Where We Thought We’d Be

Think you can predict the future? Here are some experts from the past who got it right—or delightfully wrong.

  • 1888 (for 2000)
    Debit Card

    Free cash

    At least 50 years before credit or debit cards were conceived of, science-fiction writer Edward Bellamy described a cashless society in his novel Looking Backward. He wrote that these cards would “totally obviate” normal business transactions, and that the state would give everyone a generous allowance to spend.

  • 1911 (for 2011)
    Gold

    Not worth its weight

    In one of his dimmer moments, Thomas Edison declared gold was on its way out. “The day is near when bars of it will be as common and as cheap as bars of iron or blocks of steel,” he claimed. The reason? A chemical philosopher’s stone—”the secret of transmuting metals”—was close at hand, and soon “it will be an easy matter to convert a truck load of iron bars into as many bars of virgin gold.”

  • 1950 (for 1970)

    Haves and have-nots

    Diners Club president Alfred Bloomingdale foresaw a cultural and socioeconomic divide across two classes of people: those with credit cards, and those without. When that chasm emerges, “there’s going to be one hell of a split in society,” he said.

  • 1968
    Cashless transactions

    Privacy protector

    Paul Armer of the RAND Corporation tried to warn a flummoxed US senate subcommittee about the privacy concerns that would come with digital banking.

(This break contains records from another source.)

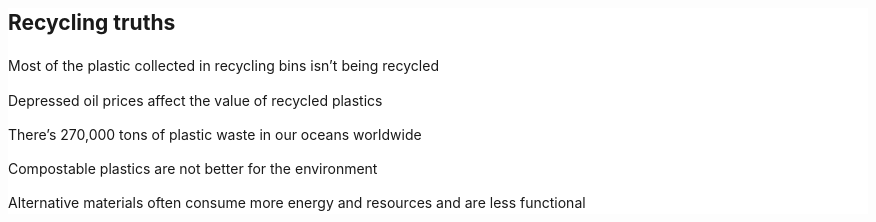 

## Recycling truths

Most of the plastic collected in recycling bins isn’t being recycled

Depressed oil prices affect the value of recycled plastics

There’s 270,000 tons of plastic waste in our oceans worldwide

Compostable plastics are not better for the environment

Alternative materials often consume more energy and resources and are less functional





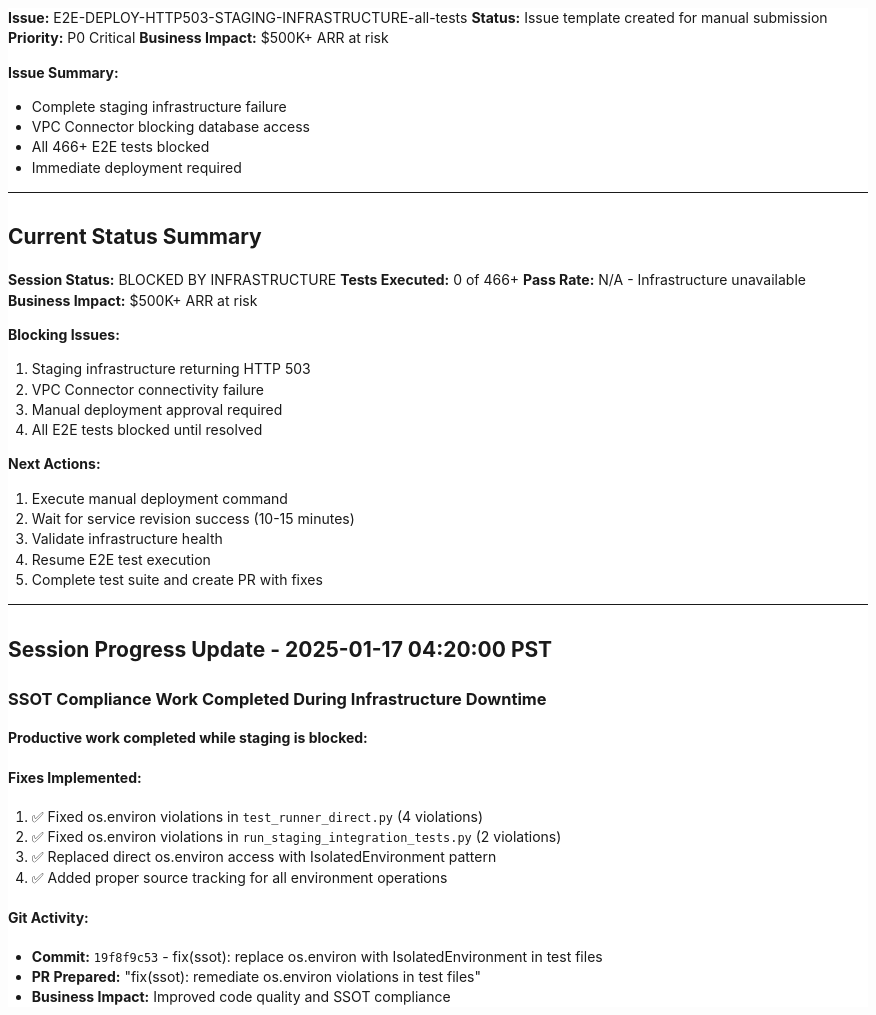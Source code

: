 **Issue:** E2E-DEPLOY-HTTP503-STAGING-INFRASTRUCTURE-all-tests
**Status:** Issue template created for manual submission
**Priority:** P0 Critical
**Business Impact:** $500K+ ARR at risk

**Issue Summary:**
- Complete staging infrastructure failure
- VPC Connector blocking database access
- All 466+ E2E tests blocked
- Immediate deployment required

---

## Current Status Summary

**Session Status:** BLOCKED BY INFRASTRUCTURE
**Tests Executed:** 0 of 466+
**Pass Rate:** N/A - Infrastructure unavailable
**Business Impact:** $500K+ ARR at risk

**Blocking Issues:**
1. Staging infrastructure returning HTTP 503
2. VPC Connector connectivity failure
3. Manual deployment approval required
4. All E2E tests blocked until resolved

**Next Actions:**
1. Execute manual deployment command
2. Wait for service revision success (10-15 minutes)
3. Validate infrastructure health
4. Resume E2E test execution
5. Complete test suite and create PR with fixes

---

## Session Progress Update - 2025-01-17 04:20:00 PST

### SSOT Compliance Work Completed During Infrastructure Downtime

**Productive work completed while staging is blocked:**

#### Fixes Implemented:
1. ✅ Fixed os.environ violations in `test_runner_direct.py` (4 violations)
2. ✅ Fixed os.environ violations in `run_staging_integration_tests.py` (2 violations)
3. ✅ Replaced direct os.environ access with IsolatedEnvironment pattern
4. ✅ Added proper source tracking for all environment operations

#### Git Activity:
- **Commit:** `19f8f9c53` - fix(ssot): replace os.environ with IsolatedEnvironment in test files
- **PR Prepared:** "fix(ssot): remediate os.environ violations in test files"
- **Business Impact:** Improved code quality and SSOT compliance
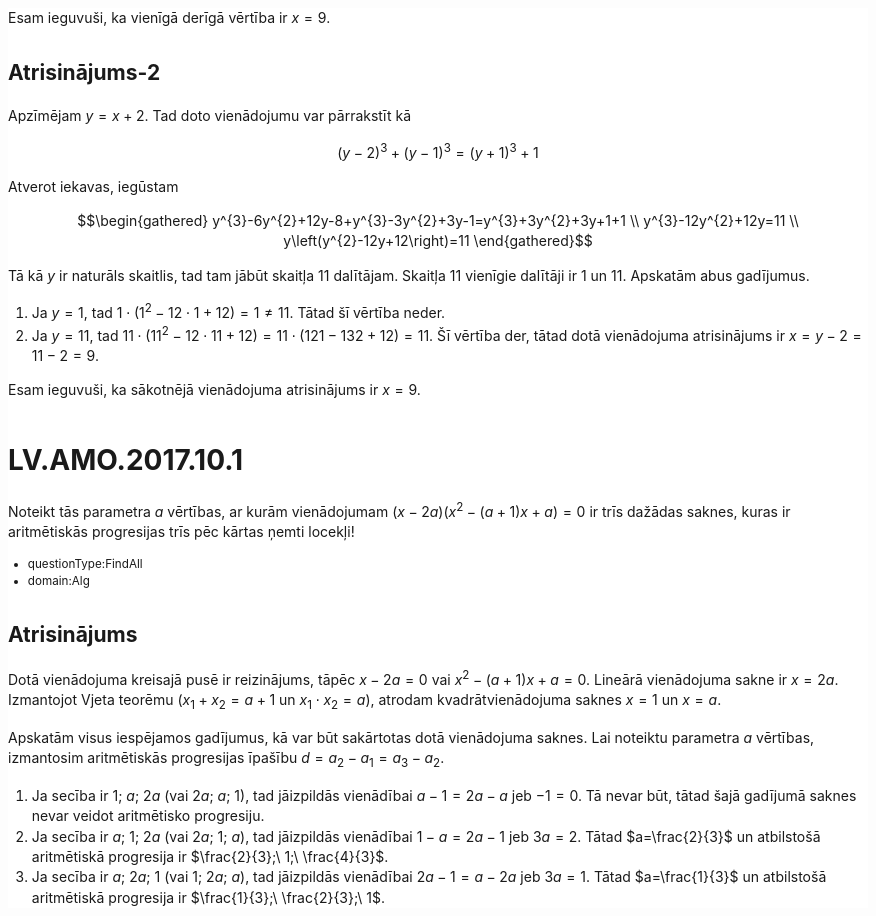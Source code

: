 Esam ieguvuši, ka vienīgā derīgā vērtība ir $x=9$.

## Atrisinājums-2

Apzīmējam $y=x+2$. Tad doto vienādojumu var pārrakstīt kā

$$(y-2)^{3}+(y-1)^{3}=(y+1)^{3}+1$$

Atverot iekavas, iegūstam

$$\begin{gathered}
y^{3}-6y^{2}+12y-8+y^{3}-3y^{2}+3y-1=y^{3}+3y^{2}+3y+1+1 \\
y^{3}-12y^{2}+12y=11 \\
y\left(y^{2}-12y+12\right)=11
\end{gathered}$$

Tā kā $y$ ir naturāls skaitlis, tad tam jābūt skaitļa $11$ dalītājam. Skaitļa 
$11$ vienīgie dalītāji ir $1$ un $11$. Apskatām abus gadījumus.

1. Ja $y=1$, tad $1 \cdot\left(1^{2}-12 \cdot 1+12\right)=1 \neq 11$. Tātad šī 
   vērtība neder.
2. Ja $y=11$, tad 
   $11 \cdot\left(11^{2}-12 \cdot 11+12\right)=11 \cdot(121-132+12)=11$. Šī 
   vērtība der, tātad dotā vienādojuma atrisinājums ir $x=y-2=11-2=9$.

Esam ieguvuši, ka sākotnējā vienādojuma atrisinājums ir $x=9$.



# <lo-sample/> LV.AMO.2017.10.1

Noteikt tās parametra $a$ vērtības, ar kurām vienādojumam 
$(x-2a)\left(x^{2}-(a+1)x+a\right)=0$ ir trīs dažādas saknes, kuras ir 
aritmētiskās progresijas trīs pēc kārtas ņemti locekļi!

<small>

* questionType:FindAll
* domain:Alg

</small>

## Atrisinājums

Dotā vienādojuma kreisajā pusē ir reizinājums, tāpēc $x-2a=0$ vai 
$x^{2}-(a+1)x+a=0$. Lineārā vienādojuma sakne ir $x=2a$. Izmantojot Vjeta 
teorēmu $\left(x_{1}+x_{2}=a+1\right.$ un $\left.x_{1} \cdot x_{2}=a\right)$, 
atrodam kvadrātvienādojuma saknes $x=1$ un $x=a$.

Apskatām visus iespējamos gadījumus, kā var būt sakārtotas dotā vienādojuma 
saknes. Lai noteiktu parametra $a$ vērtības, izmantosim aritmētiskās 
progresijas īpašību $d=a_{2}-a_{1}=a_{3}-a_{2}$.

1. Ja secība ir $1;\ a;\ 2a$ (vai $2a;\ a;\ 1$), tad jāizpildās vienādībai 
   $a-1=2a-a$ jeb $-1=0$. Tā nevar būt, tātad šajā gadījumā saknes nevar veidot 
   aritmētisko progresiju.
2. Ja secība ir $a;\ 1;\ 2a$ (vai $2a;\ 1;\ a$), tad jāizpildās vienādībai 
   $1-a=2a-1$ jeb $3a=2$. Tātad $a=\frac{2}{3}$ un atbilstošā aritmētiskā 
   progresija ir $\frac{2}{3};\ 1;\ \frac{4}{3}$.
3. Ja secība ir $a;\ 2a;\ 1$ (vai $1;\ 2a;\ a$), tad jāizpildās vienādībai 
   $2a-1=a-2a$ jeb $3a=1$. Tātad $a=\frac{1}{3}$ un atbilstošā aritmētiskā 
   progresija ir $\frac{1}{3};\ \frac{2}{3};\ 1$.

Armer foresaw that a whole lot of data on how people spent their money would be created as a byproduct of transactions going digital—and that this information would be ripe for misuse.

  • 1976

    Tokenism

    The British economist Friedrich August von Hayek suggested an alternative to present-day coins and notes in his book, Denationalisation of Money: The Argument Refined. Rather than clinking currency, he suggested “plastic or similar tokens with electronic markings which every cash register and slot machine would be able to sort out, and the ‘signature’ of which would be legally protected against forgery.”